Monthly Archives: February 2012

To rule out NFS Client hanged state on NFS Server and Client Architecture Setup

Abstracts –   We are in process of setting up NFS Server & Client architecture in order to provide high availability to websites running on Web Cluster. We have identical servers placed on cluster with identical data individually installed on each and every server so that if any node on the cluster goes down, there should be minimal downtime for the sites.

We have guest column features enabled on website in order to provide  services to guest to write contents for the website. The biggest challenge was to share disk so that the content can be fully available to shared location NOT on individual server’s disk in order to read and write simultaneously.

To overcome this situation we came through NFS sharing so that shared resource can be shared among all the cluster nodes and if somehow the NFS servers goes down the content posted on shared disk will not shown but rest of sites will work fine. However there could be few minutes downtime but that is better than running sites on standalone server which can cause downtime of more than 8 hours.

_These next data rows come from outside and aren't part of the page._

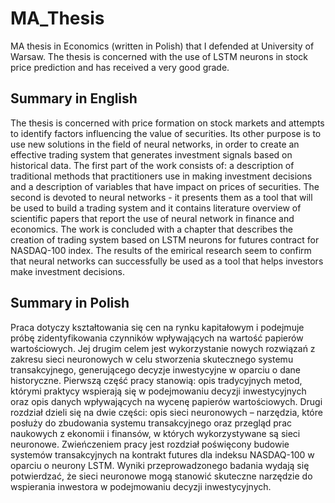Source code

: # MA_Thesis
MA thesis in Economics (written in Polish) that I defended at University of Warsaw. The thesis is concerned with the use of LSTM neurons in stock price prediction and has received a very good grade.

## Summary in English 
The thesis is concerned with price formation on stock markets and attempts to identify factors influencing the value of securities. Its other purpose is to use new solutions in the field of neural networks, in order to create an effective trading system that generates investment signals based on historical data. The first part of the work consists of: a description of traditional methods that practitioners use in making investment decisions and a description of variables that have impact on prices of securities. The second is devoted to neural networks - it presents them as a tool that will be used to build a trading system and it contains literature overview of scientific papers that report the use of neural network in finance and economics. The work is concluded with a chapter that describes the creation of trading system based on LSTM neurons for futures contract for NASDAQ-100 index. The results of the emirical research seem to confirm that neural networks can successfully be used as a tool that helps investors make investment decisions.

## Summary in Polish
Praca dotyczy kształtowania się cen na rynku kapitałowym i podejmuje próbę zidentyfikowania czynników wpływających na wartość papierów wartościowych. Jej drugim celem jest wykorzystanie nowych rozwiązań z zakresu sieci neuronowych w celu stworzenia skutecznego systemu transakcyjnego, generującego decyzje inwestycyjne w oparciu o dane historyczne. Pierwszą część pracy stanowią: opis tradycyjnych metod, którymi praktycy wspierają się w podejmowaniu decyzji inwestycyjnych oraz opis danych wpływających na wycenę papierów wartościowych. Drugi rozdział dzieli się na dwie części: opis sieci neuronowych – narzędzia, które posłuży do zbudowania systemu transakcyjnego oraz przegląd prac naukowych z ekonomii i finansów, w których wykorzystywane są sieci neuronowe. Zwieńczeniem pracy jest rozdział poświęcony budowie systemów transakcyjnych na kontrakt futures dla indeksu NASDAQ-100 w oparciu o neurony LSTM. Wyniki przeprowadzonego badania wydają się potwierdzać, że sieci neuronowe mogą stanowić skuteczne narzędzie do wspierania inwestora w podejmowaniu decyzji inwestycyjnych.

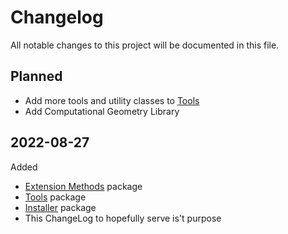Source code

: # Changelog
All notable changes to this project will be documented in this file.

## Planned
- Add more tools and utility classes to [Tools]
- Add Computational Geometry Library

## 2022-08-27
Added
- [Extension Methods] package
- [Tools] package
- [Installer] package
- This ChangeLog to hopefully serve is't purpose

[Extension Methods]: https://github.com/NateArasti/UnityExtensions/tree/UnityExtensions-Methods
[Tools]: https://github.com/NateArasti/UnityExtensions/tree/UnityExtensions-Tools
[Installer]: https://github.com/NateArasti/UnityExtensions/tree/UnityExtensions-PackagesInstaller
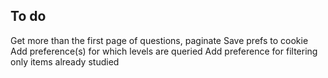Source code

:## To do

Get more than the first page of questions, paginate
Save prefs to cookie
Add preference(s) for which levels are queried
Add preference for filtering only items already studied
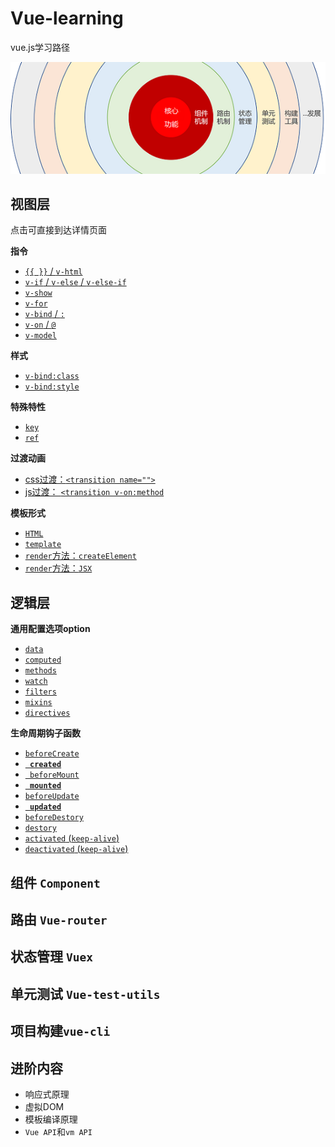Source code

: # Vue-learning
vue.js学习路径

![map](./image/渐近式1.png)


## 视图层
点击可直接到达详情页面

**指令**
- [`{{ }}` / `v-html`](https://www.cnblogs.com/webxu20180730/p/10890377.html)
- [`v-if` / `v-else` / `v-else-if`](https://www.cnblogs.com/webxu20180730/p/10890502.html)
- [`v-show`](https://www.cnblogs.com/webxu20180730/p/10890502.html)
- [`v-for`](https://www.cnblogs.com/webxu20180730/p/10890524.html)
- [`v-bind` / `:`](https://www.cnblogs.com/webxu20180730/p/10890557.html)
- [`v-on` / `@`](https://www.cnblogs.com/webxu20180730/p/10890593.html)
- [`v-model`](https://www.cnblogs.com/webxu20180730/p/10890653.html)

**样式**
- [`v-bind:class`](https://www.cnblogs.com/webxu20180730/p/10890572.html)
- [`v-bind:style`](https://www.cnblogs.com/webxu20180730/p/10890572.html)

**特殊特性**
- [`key`](https://www.cnblogs.com/webxu20180730/p/10890524.html)
- [`ref`](https://www.cnblogs.com/webxu20180730/p/10890710.html)

**过渡动画**

- [css过渡：`<transition name="">`]()
- [js过渡： `<transition v-on:method`]()

**模板形式**
- [`HTML`](https://www.cnblogs.com/webxu20180730/p/10890790.html)
- [`template`](https://www.cnblogs.com/webxu20180730/p/10890790.html)
- [`render`方法：`createElement`](https://www.cnblogs.com/webxu20180730/p/10890790.html)
- [`render`方法：`JSX`](https://www.cnblogs.com/webxu20180730/p/10890790.html)

## 逻辑层
**通用配置选项option**

- [`data`](https://www.cnblogs.com/webxu20180730/p/10891560.html)
- [`computed`](https://www.cnblogs.com/webxu20180730/p/10891568.html)
- [`methods`](https://www.cnblogs.com/webxu20180730/p/10891585.html)
- [`watch`](https://www.cnblogs.com/webxu20180730/p/10891604.html)
- [`filters`](https://www.cnblogs.com/webxu20180730/p/10891616.html)
- [`mixins`](https://www.cnblogs.com/webxu20180730/p/10891639.html)
- [`directives`](https://www.cnblogs.com/webxu20180730/p/10891658.html)

**生命周期钩子函数**
- [`beforeCreate`](https://www.cnblogs.com/webxu20180730/p/10891671.html)
- [**` created`**](https://www.cnblogs.com/webxu20180730/p/10891671.html)
- [` beforeMount`](https://www.cnblogs.com/webxu20180730/p/10891671.html)
- [**` mounted`**](https://www.cnblogs.com/webxu20180730/p/10891671.html)
- [`beforeUpdate`](https://www.cnblogs.com/webxu20180730/p/10891671.html)
- [**` updated`**](https://www.cnblogs.com/webxu20180730/p/10891671.html)
- [`beforeDestory`](https://www.cnblogs.com/webxu20180730/p/10891671.html)
- [`destory`](https://www.cnblogs.com/webxu20180730/p/10891671.html)
- [`activated` (`keep-alive`)](https://www.cnblogs.com/webxu20180730/p/10891671.html)
- [`deactivated` (`keep-alive`)](https://www.cnblogs.com/webxu20180730/p/10891671.html)

## 组件 `Component`
## 路由 `Vue-router`
## 状态管理 `Vuex`
## 单元测试 `Vue-test-utils`
## 项目构建`vue-cli`

## 进阶内容
- 响应式原理
- 虚拟DOM
- 模板编译原理
- `Vue API`和`vm API`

After implementation we observes that during NFS servers goes down we are getting hanged status of NFS client not serving the purpose we owned NFS for our architecture. The load got increase on NFS client and error occurred STALE NFS client due to modification time mismatched on NFS server and client. Website stop working.

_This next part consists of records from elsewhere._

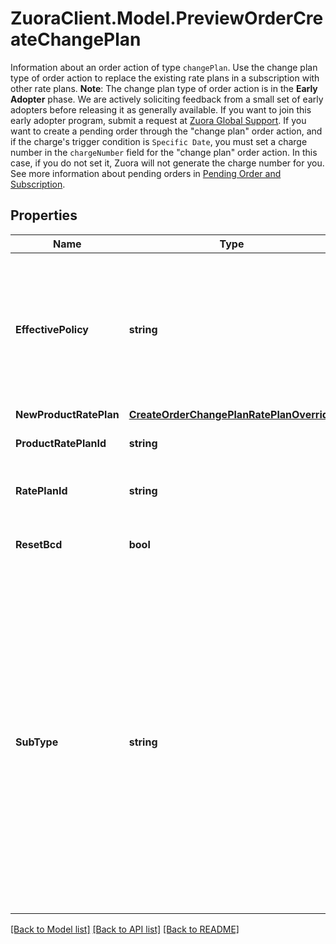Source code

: # ZuoraClient.Model.PreviewOrderCreateChangePlan
Information about an order action of type `changePlan`.   Use the change plan type of order action to replace the existing rate plans in a subscription with other rate plans.  **Note**: The change plan type of order action is in the **Early Adopter** phase. We are actively soliciting feedback from a small set of early adopters before releasing it as generally available. If you want to join this early adopter program, submit a request at [Zuora Global Support](http://support.zuora.com/).  If you want to create a pending order through the \"change plan\" order action, and if the charge's trigger condition is `Specific Date`, you must set a charge number in the `chargeNumber` field for the \"change plan\" order action. In this case, if you do not set it, Zuora will not generate the charge number for you.  See more information about pending orders in [Pending Order and Subscription](https://knowledgecenter.zuora.com/BC_Subscription_Management/Orders/Pending_Order_and_Subscription). 

## Properties

Name | Type | Description | Notes
------------ | ------------- | ------------- | -------------
**EffectivePolicy** | **string** | * If the rate plan change (from old to new) is an upgrade, the effective policy is &#x60;EffectiveImmediately&#x60; by default. * If the rate plan change (from old to new) is a downgrade, the effective policy is &#x60;EffectiveEndOfBillingPeriod&#x60; by default. * Otherwise, the effective policy is &#x60;SpecificDate&#x60; by default.  | [optional] 
**NewProductRatePlan** | [**CreateOrderChangePlanRatePlanOverride**](CreateOrderChangePlanRatePlanOverride.md) |  | 
**ProductRatePlanId** | **string** | ID of the product rate plan that the removed rate plan is based on.  | [optional] 
**RatePlanId** | **string** | ID of the rate plan to remove. This can be the latest version or any history version of ID.  | [optional] 
**ResetBcd** | **bool** | If resetBcd is true then reset the Account BCD to the effective date; if it is false keep the original BCD.  | [optional] [default to false]
**SubType** | **string** | Use this field to choose the sub type for your change plan order action.  However, if you do not set this field, the field will be automatically generated by the system according to the following rules:  When the old and new rate plans are within the same Grading catalog group: * If the grade of new plan is greater than that of the old plan, this is an \&quot;Upgrade\&quot;. * If the grade of new plan is less than that of the old plan, this is a \&quot;Downgrade\&quot;. * If the grade of new plan equals that of the old plan, this is a \&quot;Crossgrade\&quot;.  When the old and new rate plans are not in the same Grading catalog group, or either has no group, this is \&quot;PlanChanged\&quot;.  | [optional] 

[[Back to Model list]](../README.md#documentation-for-models) [[Back to API list]](../README.md#documentation-for-api-endpoints) [[Back to README]](../README.md)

During observation we thought if we can write any daemon which enquire per second basis NFS server from NFS client, if NFS service is listening on the port specified on NFS server.

If this does not get any reply it will simply umount the NFS shared disk on NFS client so that only NFS part get impacted and rest of the sites run fine without any load causing issue on server.

Architectural Setup

Apache-cluster

Let me explain the steps by step here for NFS Server and client architecture

1 – Since we don’t have NFS storage so we have configure Apache Server 1 as a NFS server and Apache Server 2 for NFS Client

2 –  We have exported a separate partition on Apache Server 1 and shared the same on Apache Server 2.

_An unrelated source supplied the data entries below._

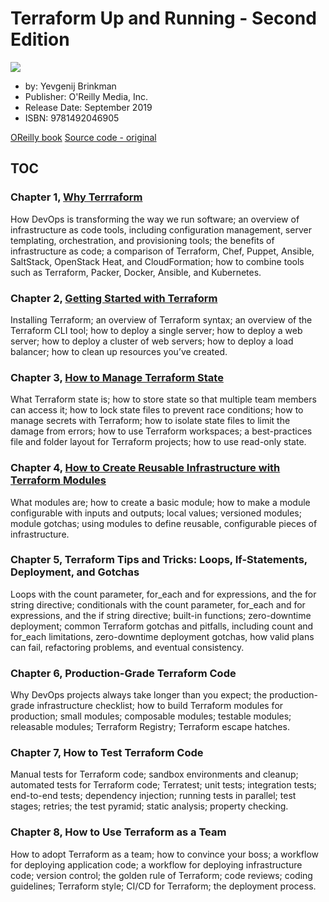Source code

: # Terraform Up and Running - Second Edition

![](https://learning.oreilly.com/library/cover/9781492046899/)

* by: Yevgenij Brinkman
* Publisher: O'Reilly Media, Inc.
* Release Date: September 2019
* ISBN: 9781492046905

[OReilly book](https://learning.oreilly.com/library/view/terraform-up/9781492046899/)
[Source code - original](https://github.com/brikis98/terraform-up-and-running-code.git)

## TOC


### Chapter 1, [Why Terrraform](chap1.md)
How DevOps is transforming the way we run software; an overview of infrastructure as code tools, including configuration management, server templating, orchestration, and provisioning tools; the benefits of infrastructure as code; a comparison of Terraform, Chef, Puppet, Ansible, SaltStack, OpenStack Heat, and CloudFormation; how to combine tools such as Terraform, Packer, Docker, Ansible, and Kubernetes.

### Chapter 2, [Getting Started with Terraform](chap2.md)
Installing Terraform; an overview of Terraform syntax; an overview of the Terraform CLI tool; how to deploy a single server; how to deploy a web server; how to deploy a cluster of web servers; how to deploy a load balancer; how to clean up resources you’ve created.

### Chapter 3, [How to Manage Terraform State](chap3.md)
What Terraform state is; how to store state so that multiple team members can access it; how to lock state files to prevent race conditions; how to manage secrets with Terraform; how to isolate state files to limit the damage from errors; how to use Terraform workspaces; a best-practices file and folder layout for Terraform projects; how to use read-only state.

### Chapter 4, [How to Create Reusable Infrastructure with Terraform Modules](chap4.md)
What modules are; how to create a basic module; how to make a module configurable with inputs and outputs; local values; versioned modules; module gotchas; using modules to define reusable, configurable pieces of infrastructure.

### Chapter 5, Terraform Tips and Tricks: Loops, If-Statements, Deployment, and Gotchas
Loops with the count parameter, for_each and for expressions, and the for string directive; conditionals with the count parameter, for_each and for expressions, and the if string directive; built-in functions; zero-downtime deployment; common Terraform gotchas and pitfalls, including count and for_each limitations, zero-downtime deployment gotchas, how valid plans can fail, refactoring problems, and eventual consistency.

### Chapter 6, Production-Grade Terraform Code
Why DevOps projects always take longer than you expect; the production-grade infrastructure checklist; how to build Terraform modules for production; small modules; composable modules; testable modules; releasable modules; Terraform Registry; Terraform escape hatches.

### Chapter 7, How to Test Terraform Code
Manual tests for Terraform code; sandbox environments and cleanup; automated tests for Terraform code; Terratest; unit tests; integration tests; end-to-end tests; dependency injection; running tests in parallel; test stages; retries; the test pyramid; static analysis; property checking.

### Chapter 8, How to Use Terraform as a Team
How to adopt Terraform as a team; how to convince your boss; a workflow for deploying application code; a workflow for deploying infrastructure code; version control; the golden rule of Terraform; code reviews; coding guidelines; Terraform style; CI/CD for Terraform; the deployment process.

3 – We have configured the following script as a daemon on Apache Server 2 (NFS client) to check if NFS server is still alive if this does not find the NFS server alive. It makes NFS client to umount the shared folder on Apache server 2 by escaping NFS client goes to hanged state/Load increase and makes rest of content served from individual disk installed on client.

4 – Script is here

#!/bin/bash

NC=`which nc`

IPADDRESS=”x.x.x.x”

NFSPORT=2049

if [ `$NC -z  $IPADDRESS $NFSPORT | grep nfs | wc -l` = 0 ]

then

echo “$IPADDRESS server is reboot/shutdown or nfs service interrupt/stopped”

/bin/umount -f /nfsdata

fi